Pictures paired with source code:
BEGIN

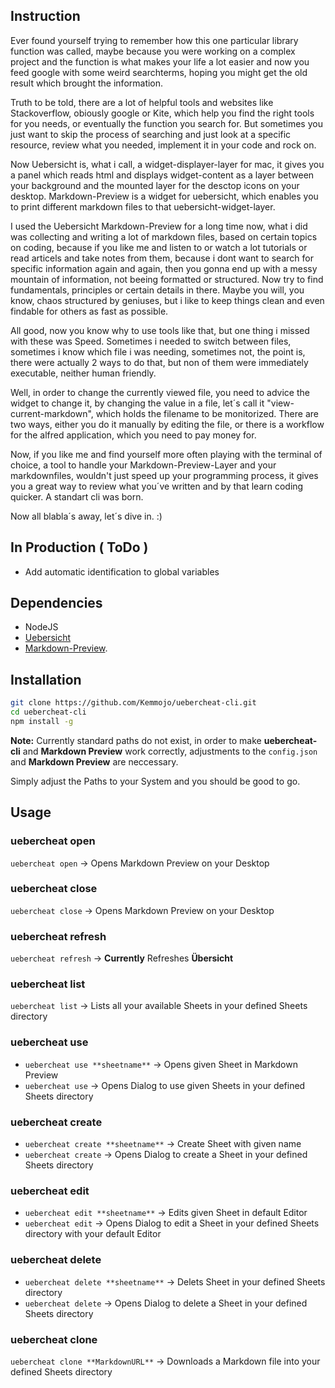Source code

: ## Instruction

Ever found yourself trying to remember how this one particular library function was called, maybe because you were working on a complex project and the function is what makes your life a lot easier and now you feed google with some weird searchterms, hoping you might get the old result which brought the information.

Truth to be told, there are a lot of helpful tools and websites like Stackoverflow, obiously google or Kite, which help you find the right tools for you needs, or eventually the function you search for. But sometimes you just want to skip the process of searching and just look at a specific resource, review what you needed, implement it in your code and rock on. 

Now Uebersicht is, what i call, a widget-displayer-layer for mac, it gives you a panel which reads html and displays widget-content as a layer between your background and the mounted layer for the desctop icons on your desktop.
Markdown-Preview is a widget for uebersicht, which enables you to print different markdown files to that uebersicht-widget-layer.

I used the Uebersicht Markdown-Preview for a long time now, what i did was collecting and writing a lot of markdown files, based on certain topics on coding, because if you like me and listen to or watch a lot tutorials or read articels and take notes from them, because i dont want to search for specific information again and again, then you gonna end up with a messy mountain of information, not beeing formatted or structured. Now try to find fundamentals, principles or certain details in there. Maybe you will, you know, chaos structured by geniuses, but i like to keep things clean and even findable for others as fast as possible.

All good, now you know why to use tools like that, but one thing i missed with these was Speed. Sometimes i needed to switch between files, sometimes i know which file i was needing, sometimes not, the point is, there were actually 2 ways to do that, but non of them were immediately executable, neither human friendly.

Well, in order to change the currently viewed file, you need to advice the widget to change it, by changing the value in a file, let´s call it "view-current-markdown", which holds the filename to be monitorized. 
There are two ways, either you do it manually by editing the file, or there is a workflow for the alfred application, which you need to pay money for. 

Now, if you like me and find yourself more often playing with the terminal of choice, a tool to handle your Markdown-Preview-Layer and your markdownfiles, wouldn't just speed up your programming process, it gives you a great way to review what you´ve written and by that learn coding quicker. A standart cli was born.

Now all blabla´s away, let´s dive in. :)

## In Production ( ToDo )

- Add automatic identification to global variables

## Dependencies

- NodeJS
- [Uebersicht](http://tracesof.net/uebersicht/ "Home of Uebersicht")
- [Markdown-Preview](http://tracesof.net/uebersicht-widgets/#markdown_cheat_sheet "Markdown Preview Widget").

## Installation

```zsh
git clone https://github.com/Kemmojo/uebercheat-cli.git
cd uebercheat-cli
npm install -g
```

**Note:** Currently standard paths do not exist, in order to make **uebercheat-cli** and **Markdown Preview** work correctly, adjustments to the `config.json` and **Markdown Preview** are neccessary.

Simply adjust the Paths to your System and you should be good to go.

## Usage

### uebercheat open

`uebercheat open` -> Opens Markdown Preview on your Desktop

### uebercheat close

`uebercheat close` -> Opens Markdown Preview on your Desktop

### uebercheat refresh

`uebercheat refresh` -> **Currently** Refreshes **Übersicht**

### uebercheat list

`uebercheat list` -> Lists all your available Sheets in your defined Sheets directory

### uebercheat use

- `uebercheat use **sheetname**` -> Opens given Sheet in Markdown Preview
- `uebercheat use` -> Opens Dialog to use given Sheets in your defined Sheets directory

### uebercheat create

- `uebercheat create **sheetname**` -> Create Sheet with given name
- `uebercheat create` -> Opens Dialog to create a Sheet in your defined Sheets directory

### uebercheat edit

- `uebercheat edit **sheetname**` -> Edits given Sheet in default Editor
- `uebercheat edit` -> Opens Dialog to edit a Sheet in your defined Sheets directory with your default Editor

### uebercheat delete

- `uebercheat delete **sheetname**` -> Delets Sheet in your defined Sheets directory
- `uebercheat delete` -> Opens Dialog to delete a Sheet in your defined Sheets directory

### uebercheat clone

`uebercheat clone **MarkdownURL**` -> Downloads a Markdown file into your defined Sheets directory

END

◆ TASK ITEM
A word-for-word copy of all the data, without pictures, is the expected output.

◆ THE ANSWER
Source code

: ## Instruction

Ever found yourself trying to remember how this one particular library function was called, maybe because you were working on a complex project and the function is what makes your life a lot easier and now you feed google with some weird searchterms, hoping you might get the old result which brought the information.

Truth to be told, there are a lot of helpful tools and websites like Stackoverflow, obiously google or Kite, which help you find the right tools for you needs, or eventually the function you search for. But sometimes you just want to skip the process of searching and just look at a specific resource, review what you needed, implement it in your code and rock on. 

Now Uebersicht is, what i call, a widget-displayer-layer for mac, it gives you a panel which reads html and displays widget-content as a layer between your background and the mounted layer for the desctop icons on your desktop.
Markdown-Preview is a widget for uebersicht, which enables you to print different markdown files to that uebersicht-widget-layer.

I used the Uebersicht Markdown-Preview for a long time now, what i did was collecting and writing a lot of markdown files, based on certain topics on coding, because if you like me and listen to or watch a lot tutorials or read articels and take notes from them, because i dont want to search for specific information again and again, then you gonna end up with a messy mountain of information, not beeing formatted or structured. Now try to find fundamentals, principles or certain details in there. Maybe you will, you know, chaos structured by geniuses, but i like to keep things clean and even findable for others as fast as possible.

All good, now you know why to use tools like that, but one thing i missed with these was Speed. Sometimes i needed to switch between files, sometimes i know which file i was needing, sometimes not, the point is, there were actually 2 ways to do that, but non of them were immediately executable, neither human friendly.

Well, in order to change the currently viewed file, you need to advice the widget to change it, by changing the value in a file, let´s call it "view-current-markdown", which holds the filename to be monitorized. 
There are two ways, either you do it manually by editing the file, or there is a workflow for the alfred application, which you need to pay money for. 

Now, if you like me and find yourself more often playing with the terminal of choice, a tool to handle your Markdown-Preview-Layer and your markdownfiles, wouldn't just speed up your programming process, it gives you a great way to review what you´ve written and by that learn coding quicker. A standart cli was born.

Now all blabla´s away, let´s dive in. :)

## In Production ( ToDo )

- Add automatic identification to global variables

## Dependencies

- NodeJS
- [Uebersicht](http://tracesof.net/uebersicht/ "Home of Uebersicht")
- [Markdown-Preview](http://tracesof.net/uebersicht-widgets/#markdown_cheat_sheet "Markdown Preview Widget").

## Installation

```zsh
git clone https://github.com/Kemmojo/uebercheat-cli.git
cd uebercheat-cli
npm install -g
```

**Note:** Currently standard paths do not exist, in order to make **uebercheat-cli** and **Markdown Preview** work correctly, adjustments to the `config.json` and **Markdown Preview** are neccessary.

Simply adjust the Paths to your System and you should be good to go.

## Usage

### uebercheat open

`uebercheat open` -> Opens Markdown Preview on your Desktop

### uebercheat close

`uebercheat close` -> Opens Markdown Preview on your Desktop

### uebercheat refresh

`uebercheat refresh` -> **Currently** Refreshes **Übersicht**

### uebercheat list

`uebercheat list` -> Lists all your available Sheets in your defined Sheets directory

### uebercheat use

- `uebercheat use **sheetname**` -> Opens given Sheet in Markdown Preview
- `uebercheat use` -> Opens Dialog to use given Sheets in your defined Sheets directory

### uebercheat create

- `uebercheat create **sheetname**` -> Create Sheet with given name
- `uebercheat create` -> Opens Dialog to create a Sheet in your defined Sheets directory

### uebercheat edit

- `uebercheat edit **sheetname**` -> Edits given Sheet in default Editor
- `uebercheat edit` -> Opens Dialog to edit a Sheet in your defined Sheets directory with your default Editor

### uebercheat delete

- `uebercheat delete **sheetname**` -> Delets Sheet in your defined Sheets directory
- `uebercheat delete` -> Opens Dialog to delete a Sheet in your defined Sheets directory

### uebercheat clone

`uebercheat clone **MarkdownURL**` -> Downloads a Markdown file into your defined Sheets directory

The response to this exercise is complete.